Emini’nin öldürülmesinin ve bunun yansımalarının rejimi devirmeye yetmeyeceği düşünülüyorsa, gözümüzden kaçması mümkün olmayacak kadar çok başka unsur olduğunu unutmayalım. Kadınlar üzerindeki daimi baskıya gelene kadar eşi benzeri görülmemiş insanların sırtına yük bindiren bir ekonomi durumu, ulusal azınlıkların sorunlarının yeniden uyanma olasılığı ve Viyana müzakerelerindeki büyük tıkanma var. Dini Lider Ali Hamaney'in sağlık durumu hakkındaki çelişkili haberler ve ölümünün hakim sınıf içinde bir miras krizine yol açma olasılığı da cabası...

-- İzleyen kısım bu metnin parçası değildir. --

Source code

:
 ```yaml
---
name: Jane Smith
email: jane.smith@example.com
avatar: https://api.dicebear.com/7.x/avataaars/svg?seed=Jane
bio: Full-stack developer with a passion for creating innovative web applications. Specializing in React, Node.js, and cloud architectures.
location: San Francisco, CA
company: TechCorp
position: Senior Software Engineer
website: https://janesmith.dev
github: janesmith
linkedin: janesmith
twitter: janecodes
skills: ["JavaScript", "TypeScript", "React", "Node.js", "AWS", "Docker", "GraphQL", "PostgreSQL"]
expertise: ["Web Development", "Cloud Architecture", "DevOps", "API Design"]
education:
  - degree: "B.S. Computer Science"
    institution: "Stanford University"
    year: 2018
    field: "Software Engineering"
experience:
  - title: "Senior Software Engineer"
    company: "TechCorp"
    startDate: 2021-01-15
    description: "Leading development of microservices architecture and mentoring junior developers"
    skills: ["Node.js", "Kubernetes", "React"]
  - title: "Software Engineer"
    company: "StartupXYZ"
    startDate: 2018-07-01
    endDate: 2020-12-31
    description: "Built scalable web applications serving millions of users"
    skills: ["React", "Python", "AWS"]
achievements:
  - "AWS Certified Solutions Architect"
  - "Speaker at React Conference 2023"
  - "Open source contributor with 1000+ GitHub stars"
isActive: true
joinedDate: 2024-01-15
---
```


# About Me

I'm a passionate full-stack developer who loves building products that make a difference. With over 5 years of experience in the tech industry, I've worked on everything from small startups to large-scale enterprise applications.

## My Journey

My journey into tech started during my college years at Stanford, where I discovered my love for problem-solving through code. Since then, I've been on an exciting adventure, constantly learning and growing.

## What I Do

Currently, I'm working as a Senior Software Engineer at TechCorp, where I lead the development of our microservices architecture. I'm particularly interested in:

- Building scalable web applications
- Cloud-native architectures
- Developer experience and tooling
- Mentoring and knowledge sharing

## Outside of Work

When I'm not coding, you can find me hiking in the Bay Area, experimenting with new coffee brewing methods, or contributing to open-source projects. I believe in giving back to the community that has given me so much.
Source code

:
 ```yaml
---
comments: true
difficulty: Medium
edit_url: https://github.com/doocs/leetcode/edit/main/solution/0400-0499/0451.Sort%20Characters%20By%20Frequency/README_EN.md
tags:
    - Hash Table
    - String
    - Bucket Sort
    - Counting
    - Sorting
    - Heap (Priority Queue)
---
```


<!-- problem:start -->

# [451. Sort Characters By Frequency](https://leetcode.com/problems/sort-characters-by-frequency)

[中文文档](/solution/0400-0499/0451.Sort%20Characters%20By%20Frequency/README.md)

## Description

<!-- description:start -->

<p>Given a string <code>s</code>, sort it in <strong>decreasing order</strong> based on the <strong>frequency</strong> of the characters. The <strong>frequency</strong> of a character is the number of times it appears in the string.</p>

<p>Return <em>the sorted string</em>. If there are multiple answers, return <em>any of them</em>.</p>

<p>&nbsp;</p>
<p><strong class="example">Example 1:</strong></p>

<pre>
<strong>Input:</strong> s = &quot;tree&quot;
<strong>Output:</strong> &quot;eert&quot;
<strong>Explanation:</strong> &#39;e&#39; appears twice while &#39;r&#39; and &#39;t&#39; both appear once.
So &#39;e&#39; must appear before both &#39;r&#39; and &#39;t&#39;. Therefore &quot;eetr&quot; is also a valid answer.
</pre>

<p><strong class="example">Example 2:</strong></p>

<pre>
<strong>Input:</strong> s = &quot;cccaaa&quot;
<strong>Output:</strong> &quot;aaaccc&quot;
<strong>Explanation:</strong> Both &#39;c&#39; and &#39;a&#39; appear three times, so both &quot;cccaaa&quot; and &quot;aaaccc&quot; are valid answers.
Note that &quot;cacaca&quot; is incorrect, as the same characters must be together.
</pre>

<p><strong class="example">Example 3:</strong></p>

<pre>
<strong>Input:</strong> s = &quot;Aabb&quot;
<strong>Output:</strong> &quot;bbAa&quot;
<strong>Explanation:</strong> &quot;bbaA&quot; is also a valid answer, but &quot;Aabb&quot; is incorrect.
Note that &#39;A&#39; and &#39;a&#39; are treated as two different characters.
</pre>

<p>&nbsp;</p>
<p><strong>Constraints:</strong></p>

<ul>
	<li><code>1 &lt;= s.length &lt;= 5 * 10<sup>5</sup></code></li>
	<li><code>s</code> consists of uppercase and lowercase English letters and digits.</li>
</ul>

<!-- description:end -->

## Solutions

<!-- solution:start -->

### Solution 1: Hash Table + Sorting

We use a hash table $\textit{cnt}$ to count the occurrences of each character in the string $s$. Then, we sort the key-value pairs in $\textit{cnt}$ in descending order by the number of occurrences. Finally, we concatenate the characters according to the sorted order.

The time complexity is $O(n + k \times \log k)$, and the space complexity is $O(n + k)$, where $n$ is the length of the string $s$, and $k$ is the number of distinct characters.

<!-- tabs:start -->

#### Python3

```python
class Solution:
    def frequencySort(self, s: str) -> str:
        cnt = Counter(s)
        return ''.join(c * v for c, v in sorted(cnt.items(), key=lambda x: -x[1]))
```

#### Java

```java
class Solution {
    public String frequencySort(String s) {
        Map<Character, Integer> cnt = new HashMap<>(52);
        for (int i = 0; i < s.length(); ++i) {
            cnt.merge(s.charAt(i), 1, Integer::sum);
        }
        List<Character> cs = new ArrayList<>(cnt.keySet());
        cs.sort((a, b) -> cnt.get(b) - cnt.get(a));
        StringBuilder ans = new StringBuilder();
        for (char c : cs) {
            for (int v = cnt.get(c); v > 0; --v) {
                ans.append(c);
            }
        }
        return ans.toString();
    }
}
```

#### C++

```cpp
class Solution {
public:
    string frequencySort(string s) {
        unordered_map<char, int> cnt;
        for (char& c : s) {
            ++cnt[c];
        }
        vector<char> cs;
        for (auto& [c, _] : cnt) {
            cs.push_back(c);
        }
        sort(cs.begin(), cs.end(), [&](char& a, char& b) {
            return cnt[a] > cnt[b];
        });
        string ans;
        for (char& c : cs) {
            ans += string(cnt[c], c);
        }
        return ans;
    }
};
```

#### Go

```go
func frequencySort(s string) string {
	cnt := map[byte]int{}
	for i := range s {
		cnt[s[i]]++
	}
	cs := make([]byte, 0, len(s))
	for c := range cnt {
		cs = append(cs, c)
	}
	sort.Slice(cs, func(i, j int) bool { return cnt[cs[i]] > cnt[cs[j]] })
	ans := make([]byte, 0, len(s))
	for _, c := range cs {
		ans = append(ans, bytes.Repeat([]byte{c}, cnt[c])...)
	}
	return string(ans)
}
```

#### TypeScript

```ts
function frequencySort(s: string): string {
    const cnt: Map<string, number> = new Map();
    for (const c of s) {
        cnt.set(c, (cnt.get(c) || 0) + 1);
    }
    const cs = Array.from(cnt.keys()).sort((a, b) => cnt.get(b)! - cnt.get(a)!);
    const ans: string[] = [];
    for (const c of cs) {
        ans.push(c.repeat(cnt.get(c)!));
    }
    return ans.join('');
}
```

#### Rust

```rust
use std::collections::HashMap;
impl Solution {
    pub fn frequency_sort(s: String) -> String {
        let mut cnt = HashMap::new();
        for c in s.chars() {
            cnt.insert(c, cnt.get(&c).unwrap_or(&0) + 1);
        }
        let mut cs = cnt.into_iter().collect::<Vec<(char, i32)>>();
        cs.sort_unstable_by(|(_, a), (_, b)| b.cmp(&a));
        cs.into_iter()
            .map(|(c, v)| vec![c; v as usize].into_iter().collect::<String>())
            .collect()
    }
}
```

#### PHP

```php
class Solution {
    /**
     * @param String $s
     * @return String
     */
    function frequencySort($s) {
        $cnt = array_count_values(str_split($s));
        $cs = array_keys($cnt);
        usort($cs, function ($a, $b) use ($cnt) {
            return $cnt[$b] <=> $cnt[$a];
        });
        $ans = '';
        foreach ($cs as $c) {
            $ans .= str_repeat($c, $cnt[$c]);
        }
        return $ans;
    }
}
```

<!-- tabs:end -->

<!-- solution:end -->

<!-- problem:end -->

İranlı kadınların rejimin ömrünü kısalttığını ve rejimi, gerek dışarıyla ilişkiler cephesinde gerek zorunlu örtünme ve ‘ahlak polisi’ cephesinde gerekse her iki cephede de taviz vermeye zorlayabileceğini söylesek abartı olmaz. Ancak her halükarda, İranlı kadınların elde ettiği her başarının o ulusun halkları ve hatta bir bütün olarak Ortadoğu halkları için bir başarı olacağı su götürmez bir gerçek.
Çok yaşa İran kadını!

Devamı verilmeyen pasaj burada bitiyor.